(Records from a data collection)
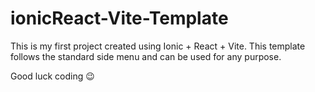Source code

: # ionicReact-Vite-Template

This is my first project created using Ionic + React + Vite.
This template follows the standard side menu and can be used for any purpose.

Good luck coding 😉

• **EXERCISE AIM**:
Leave every picture out, and transcribe the data above exactly as it reads.

• **RESULT OF THE TASK**:
Source code

: # ionicReact-Vite-Template

This is my first project created using Ionic + React + Vite.
This template follows the standard side menu and can be used for any purpose.

Good luck coding 😉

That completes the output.